Transfer the vial into biosafety cabinet, and wipe the surface with 70% ethanol.
Unscrew the top of the vial and transfer the cell suspension gently into a sterile centrifuge tube containing 9.0mL complete culture medium.
Spin at ~ 125 × g for 5-7 minutes at room temperature, and discard the supernatant without disturbing the pellet.
Resuspend cell pellet with the appropriate volume of complete medium and transfer the cell suspension into a T25 culture flask.
Incubate the flask at 37°C, 5% CO₂ incubator.
Split saturated culture 1:4-1:6 every 2-3 days; seed out at about 1-3 × 10⁵ cells/mL.

Cell Freezing

Prepare the freezing medium (70% DMEM + 20% FBS + 10% DMSO) fresh immediately before use.
Keep the freezing medium on ice and label cryovials.
Transfer cells to a sterile, conical centrifuge tube, and count the cells.
Centrifuge the cells at 250×g for 5 minutes at room temperature and carefully aspirate off the medium.
Resuspend the cells at a density of at least 3×10⁶ cells/mL in chilled freezing medium.
Aliquot 1 mL of the cell suspension into each cryovial.
Freeze cells in the CoolCell freezing container overnight in a -80°C freezer.
Transfer vials to liquid nitrogen for long-term storage

References

Aruffo A, Seed B. Molecular cloning of two CD7 (T-cell leukemia antigen) cDNAs by a COS cell expression system.

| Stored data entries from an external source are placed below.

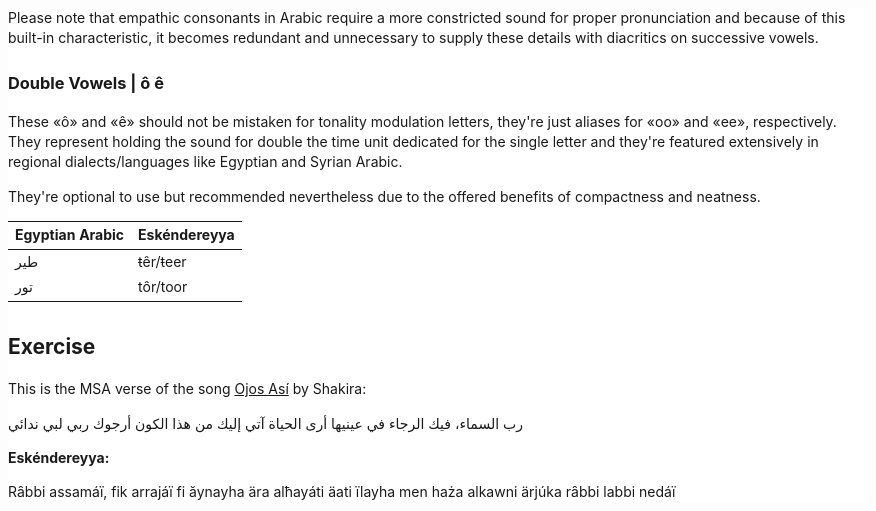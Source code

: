 Please note that empathic consonants in Arabic require a more constricted sound for proper pronunciation and because of this built-in characteristic, it becomes redundant and unnecessary to supply these details with diacritics on successive vowels. 

### Double Vowels | ô ê 

These «ô» and «ê» should not be mistaken for tonality modulation letters, they're just aliases for «oo» and «ee», respectively. They represent holding the sound for double the time unit dedicated for the single letter and they're featured extensively in regional dialects/languages like Egyptian and Syrian Arabic. 

They're optional to use but recommended nevertheless due to the offered benefits of compactness and neatness.

|Egyptian Arabic|Eskéndereyya|
|-------|-----------|
| طير | ŧêr/ŧeer |
| تور | tôr/toor |

## Exercise 

This is the MSA verse of the song [Ojos Así](https://www.youtube.com/watch?v=5BzkbSq7pww) by Shakira: 

رب السماء، فيك الرجاء
في عينيها أرى الحياة
آتي إليك من هذا الكون
أرجوك ربي لبي ندائي

**Eskéndereyya:**

Rȃbbi assamáï, fik arrajáï
fi ăynayha ära alħayáti
äati ïlayha men haża alkawni
ärjúka rȃbbi labbi nedáï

EMBO J. 1987 Nov;6(11):3313-6. doi: 10.1002/j.1460-2075.1987.tb02651.x. PMID: 3501369; PMCID: PMC553785.
Rabinowich H, Pricop L, Herberman RB, Whiteside TL. Expression and function of CD7 molecule on human natural killer cells. J Immunol. 1994 Jan 15;152(2):517-26. PMID: 7506726.
Png YT, Vinanica N, Kamiya T, Shimasaki N, Coustan-Smith E, Campana D. Blockade of CD7 expression in T cells for effective chimeric antigen receptor targeting of T-cell malignancies. Blood Adv. 2017 Nov 21;1(25):2348-2360. doi: 10.1182/bloodadvances.2017009928. PMID: 29296885; PMCID: PMC5729624.

Use License Agreement

Research Use Only.

Not for use in diagnostic procedures or therapeutic applications.

Redistribution of the cell line or its derivatives is prohibited without prior written permission from Kyinno Biotechnology.